В поисках нужного ей решения Анна прикидывала и так, и эдак, вспомнила даже еще один урок от ратнинского старосты: «Я ведь тоже все время по тонкой грани хожу: вот тут я могу приказать, тут не могу, а вот тут зависит от того, как дело повернуть. Это тоже тягота начального человека, и никуда от нее не денешься».
В размышлениях чуть не полдня прошло; хорошо, жизнь в крепости более-менее устоялась и личное вмешательство боярыни во всякие мелочи почти не требовалось. Решение, как это ни странно, подсказал Дударик. Точнее, пришло оно само по себе после того, как Анна услышала сигнал на обед.
– Ну вот, сколько провозилась, раньше надо было, – только рукой махнула в ответ на болезненный укол досады. – Ладно, как-нибудь по-матерински после обеда им устрою.
«Вот именно! По-матерински надо, а ты что удумала, боярыня? Воеводой стать захотела? Так ты не воевода даже для отроков. А Филимон?
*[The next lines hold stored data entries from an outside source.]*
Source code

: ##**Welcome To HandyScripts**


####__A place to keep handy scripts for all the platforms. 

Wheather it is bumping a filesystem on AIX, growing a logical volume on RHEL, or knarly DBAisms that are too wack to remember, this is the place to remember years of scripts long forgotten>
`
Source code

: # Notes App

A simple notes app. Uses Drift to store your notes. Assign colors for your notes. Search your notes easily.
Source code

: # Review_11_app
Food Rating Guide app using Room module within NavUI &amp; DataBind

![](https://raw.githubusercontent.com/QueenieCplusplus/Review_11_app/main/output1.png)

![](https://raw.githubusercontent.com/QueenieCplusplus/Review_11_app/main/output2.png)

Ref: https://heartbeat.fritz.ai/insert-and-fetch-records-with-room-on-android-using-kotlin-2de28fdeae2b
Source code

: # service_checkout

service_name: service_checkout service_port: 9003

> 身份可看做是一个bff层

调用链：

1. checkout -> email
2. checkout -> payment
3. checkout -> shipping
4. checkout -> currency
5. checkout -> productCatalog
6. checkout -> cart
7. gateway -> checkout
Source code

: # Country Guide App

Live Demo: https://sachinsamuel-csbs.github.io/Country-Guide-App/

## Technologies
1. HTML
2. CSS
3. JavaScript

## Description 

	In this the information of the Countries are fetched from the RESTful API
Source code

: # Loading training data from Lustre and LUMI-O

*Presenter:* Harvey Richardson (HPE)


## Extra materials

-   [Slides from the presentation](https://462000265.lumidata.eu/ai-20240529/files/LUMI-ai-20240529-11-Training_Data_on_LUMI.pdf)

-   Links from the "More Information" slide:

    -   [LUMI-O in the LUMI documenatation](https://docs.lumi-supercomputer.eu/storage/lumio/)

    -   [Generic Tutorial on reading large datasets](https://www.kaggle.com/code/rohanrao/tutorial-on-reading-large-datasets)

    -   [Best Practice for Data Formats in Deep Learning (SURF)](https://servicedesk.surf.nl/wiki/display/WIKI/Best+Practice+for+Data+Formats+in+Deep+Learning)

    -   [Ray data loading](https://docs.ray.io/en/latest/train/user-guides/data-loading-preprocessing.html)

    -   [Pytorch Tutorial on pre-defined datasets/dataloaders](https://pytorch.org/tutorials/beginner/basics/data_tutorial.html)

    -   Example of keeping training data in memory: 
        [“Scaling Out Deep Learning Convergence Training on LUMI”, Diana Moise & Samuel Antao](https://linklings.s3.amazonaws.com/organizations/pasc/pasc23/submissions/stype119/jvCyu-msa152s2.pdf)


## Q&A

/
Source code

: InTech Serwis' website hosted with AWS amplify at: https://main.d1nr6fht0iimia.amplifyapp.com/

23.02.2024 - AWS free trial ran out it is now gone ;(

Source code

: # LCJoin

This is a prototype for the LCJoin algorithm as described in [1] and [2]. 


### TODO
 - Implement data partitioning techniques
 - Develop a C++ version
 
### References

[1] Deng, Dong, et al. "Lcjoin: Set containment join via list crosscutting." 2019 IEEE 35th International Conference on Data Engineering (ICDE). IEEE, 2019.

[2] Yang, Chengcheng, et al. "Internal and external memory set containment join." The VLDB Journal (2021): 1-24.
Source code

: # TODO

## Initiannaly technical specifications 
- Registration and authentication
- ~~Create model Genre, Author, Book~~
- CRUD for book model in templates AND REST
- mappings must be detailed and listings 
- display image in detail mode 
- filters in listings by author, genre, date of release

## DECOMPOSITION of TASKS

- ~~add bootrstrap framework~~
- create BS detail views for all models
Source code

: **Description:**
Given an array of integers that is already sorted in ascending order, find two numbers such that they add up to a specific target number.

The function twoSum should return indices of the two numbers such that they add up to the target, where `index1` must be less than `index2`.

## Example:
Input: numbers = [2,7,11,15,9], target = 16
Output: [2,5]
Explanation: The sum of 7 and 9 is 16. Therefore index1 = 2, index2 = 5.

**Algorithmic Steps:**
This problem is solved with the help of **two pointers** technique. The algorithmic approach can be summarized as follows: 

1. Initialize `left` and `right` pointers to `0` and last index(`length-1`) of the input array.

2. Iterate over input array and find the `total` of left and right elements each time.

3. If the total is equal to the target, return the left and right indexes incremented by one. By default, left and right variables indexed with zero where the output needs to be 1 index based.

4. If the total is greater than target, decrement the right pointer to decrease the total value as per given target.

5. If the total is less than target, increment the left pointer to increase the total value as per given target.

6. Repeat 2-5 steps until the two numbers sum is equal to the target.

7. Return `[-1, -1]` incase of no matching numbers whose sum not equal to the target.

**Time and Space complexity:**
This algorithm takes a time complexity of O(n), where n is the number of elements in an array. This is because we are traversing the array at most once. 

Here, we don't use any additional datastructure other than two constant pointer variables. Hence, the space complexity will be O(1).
Неужто нарочно решил меня дурой выставить, чтобы потом отроков мордой по столу повозить: вот, мол, даже баба все видит, а вы, пни стоеросовые, понять не можете, что не воины вы еще, и нос вам задирать невместно!
Да нет, непохоже на него… Наверняка даже и не задумался, как это все с моей стороны выглядит. У него о своем голова болит, а мое боярство у него на последнем месте. И правильно! Каждый своим делом заниматься должен, а коли уж заступила за межу, на чужое поле залезла, так десять раз думай, Анюта. Сама же вспоминала Аристарха. Приказывать здесь отрокам ты не можешь – не воинский ты начальник, но повернуть по-своему…»
У двери в трапезную Анна подозвала дежурного урядника. Тот подскочил, вытянулся в струнку и зачастил привычное:
– Матушка-боярыня, отроки Младшей стражи…
– Не надо, Степушка, – остановила его Анна, порадовавшись про себя, что вовремя вспомнила имя отрока.
– Распорядись, чтобы первая полусотня в трапезной после обеда задержалась. Говорить с ними хочу.
– Матушка-боярыня, наставник Тит…
– С наставником Титом я сама все улажу, – остановила его Анна. – Иди, Степушка.
Обежав глазами выстроившуюся полусотню, боярыня тяжело вздохнула и сокрушенным тоном, вроде бы вполголоса, но достаточно громко для того, чтобы ее расслышали все собравшиеся, обратилась к стоявшему рядом с ней Титу.
– А что это они у тебя заморенные какие, господин наставник?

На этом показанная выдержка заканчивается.